Resampling a multivariate time series
This recipe revisits the topic of resampling but focuses on multivariate time series. We’ll explain why resampling can be a bit tricky for multivariate time series due to the eventual need to use distinct summary statistics for different variables.
Getting ready
When resampling a multivariate time, you may need to apply different summary statistics depending on the variable. For example, you may want to sum up the solar radiation observed at each hour to get a sense of how much power you could generate. Yet, taking the average, instead of the sum, is more sensible when summarizing wind speed because this variable is not cumulative.
How to do it…
We can pass a Python dictionary that details which statistic should be applied to each variable. Then, we can pass this dictionary to the agg
()
method, as follows:
stat_by_variable = { 'Incoming Solar': 'sum', 'Wind Dir': 'mean', 'Snow Depth': 'sum', 'Wind Speed': 'mean', 'Dewpoint': 'mean', 'Precipitation': 'sum', 'Vapor Pressure': 'mean', 'Relative Humidity': 'mean', 'Air Temp': 'max', } data_daily = data.resample('D').agg(stat_by_variable)

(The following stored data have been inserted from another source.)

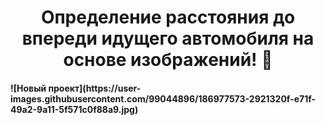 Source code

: <h1 align="center">  Определение расстояния до впереди  идущего автомобиля на основе изображений! 🚗<h4 ><h4 >
![Новый проект](https://user-images.githubusercontent.com/99044896/186977573-2921320f-e71f-49a2-9a11-5f571c0f88a9.jpg)

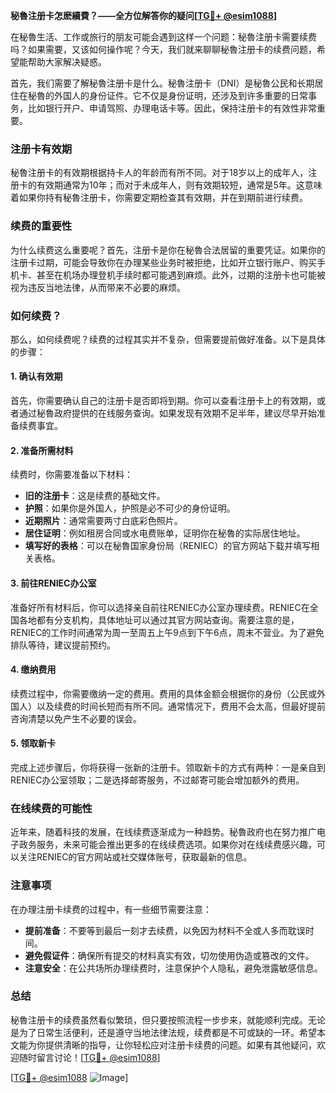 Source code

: **秘魯注册卡怎麽續費？——全方位解答你的疑问[[TG💪+ @esim1088](https://t.me/s/esim1088)]**

在秘魯生活、工作或旅行的朋友可能会遇到这样一个问题：秘魯注册卡需要续费吗？如果需要，又该如何操作呢？今天，我们就来聊聊秘魯注册卡的续费问题，希望能帮助大家解决疑惑。

首先，我们需要了解秘魯注册卡是什么。秘魯注册卡（DNI）是秘魯公民和长期居住在秘魯的外国人的身份证件。它不仅是身份证明，还涉及到许多重要的日常事务，比如银行开户、申请驾照、办理电话卡等。因此，保持注册卡的有效性非常重要。

### 注册卡有效期

秘魯注册卡的有效期根据持卡人的年龄而有所不同。对于18岁以上的成年人，注册卡的有效期通常为10年；而对于未成年人，则有效期较短，通常是5年。这意味着如果你持有秘魯注册卡，你需要定期检查其有效期，并在到期前进行续费。

### 续费的重要性

为什么续费这么重要呢？首先，注册卡是你在秘魯合法居留的重要凭证。如果你的注册卡过期，可能会导致你在办理某些业务时被拒绝，比如开立银行账户、购买手机卡、甚至在机场办理登机手续时都可能遇到麻烦。此外，过期的注册卡也可能被视为违反当地法律，从而带来不必要的麻烦。

### 如何续费？

那么，如何续费呢？续费的过程其实并不复杂，但需要提前做好准备。以下是具体的步骤：

#### 1. 确认有效期

首先，你需要确认自己的注册卡是否即将到期。你可以查看注册卡上的有效期，或者通过秘魯政府提供的在线服务查询。如果发现有效期不足半年，建议尽早开始准备续费事宜。

#### 2. 准备所需材料

续费时，你需要准备以下材料：
- **旧的注册卡**：这是续费的基础文件。
- **护照**：如果你是外国人，护照是必不可少的身份证明。
- **近期照片**：通常需要两寸白底彩色照片。
- **居住证明**：例如租房合同或水电费账单，证明你在秘魯的实际居住地址。
- **填写好的表格**：可以在秘魯国家身份局（RENIEC）的官方网站下载并填写相关表格。

#### 3. 前往RENIEC办公室

准备好所有材料后，你可以选择亲自前往RENIEC办公室办理续费。RENIEC在全国各地都有分支机构，具体地址可以通过其官方网站查询。需要注意的是，RENIEC的工作时间通常为周一至周五上午9点到下午6点，周末不营业。为了避免排队等待，建议提前预约。

#### 4. 缴纳费用

续费过程中，你需要缴纳一定的费用。费用的具体金额会根据你的身份（公民或外国人）以及续费的时间长短而有所不同。通常情况下，费用不会太高，但最好提前咨询清楚以免产生不必要的误会。

#### 5. 领取新卡

完成上述步骤后，你将获得一张新的注册卡。领取新卡的方式有两种：一是亲自到RENIEC办公室领取；二是选择邮寄服务，不过邮寄可能会增加额外的费用。

### 在线续费的可能性

近年来，随着科技的发展，在线续费逐渐成为一种趋势。秘魯政府也在努力推广电子政务服务，未来可能会推出更多的在线续费选项。如果你对在线续费感兴趣，可以关注RENIEC的官方网站或社交媒体账号，获取最新的信息。

### 注意事项

在办理注册卡续费的过程中，有一些细节需要注意：
- **提前准备**：不要等到最后一刻才去续费，以免因为材料不全或人多而耽误时间。
- **避免假证件**：确保所有提交的材料真实有效，切勿使用伪造或篡改的文件。
- **注意安全**：在公共场所办理续费时，注意保护个人隐私，避免泄露敏感信息。

### 总结

秘魯注册卡的续费虽然看似繁琐，但只要按照流程一步步来，就能顺利完成。无论是为了日常生活便利，还是遵守当地法律法规，续费都是不可或缺的一环。希望本文能为你提供清晰的指导，让你轻松应对注册卡续费的问题。如果有其他疑问，欢迎随时留言讨论！[[TG💪+ @esim1088](https://t.me/s/esim1088)]

[[TG💪+ @esim1088](https://t.me/s/esim1088) ![Image](https://i.postimg.cc/4NQfJmqS/Snipaste-2025-05-13-00-14-12.png)] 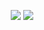 <p align="center">
  <img src="https://github-readme-stats.vercel.app/api?username=capstxr&theme=dark&show_icons=true">
<img src="https://github-readme-stats.vercel.app/api?username=anuraghazra&show_icons=true">
</p>
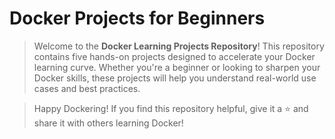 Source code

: # Docker Projects for Beginners

> Welcome to the **Docker Learning Projects Repository**! This repository contains five hands-on projects designed to accelerate your Docker learning curve. Whether you're a beginner or looking to sharpen your Docker skills, these projects will help you understand real-world use cases and best practices.

> Happy Dockering! If you find this repository helpful, give it a ⭐ and share it with others learning Docker!
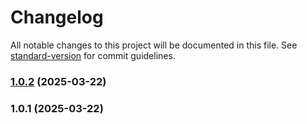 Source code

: # Changelog

All notable changes to this project will be documented in this file. See [standard-version](https://github.com/conventional-changelog/standard-version) for commit guidelines.

### [1.0.2](https://github.com/visitorquery/whmcs/compare/v1.0.1...v1.0.2) (2025-03-22)

### 1.0.1 (2025-03-22)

We aggregate the time series into a daily periodicity using different summary statistics. For example, we want to sum up the solar radiation observed each day. For the air temperature variable (Air Temp
), we take the maximum value observed each day.
How it works…
By using a dictionary to pass different summary statistics, we can adjust the frequency of the time series in a more flexible way. Note that if you wanted to apply the mean for all variables, you would not need a dictionary. A simpler way would be to run data.resample('D').mean()
.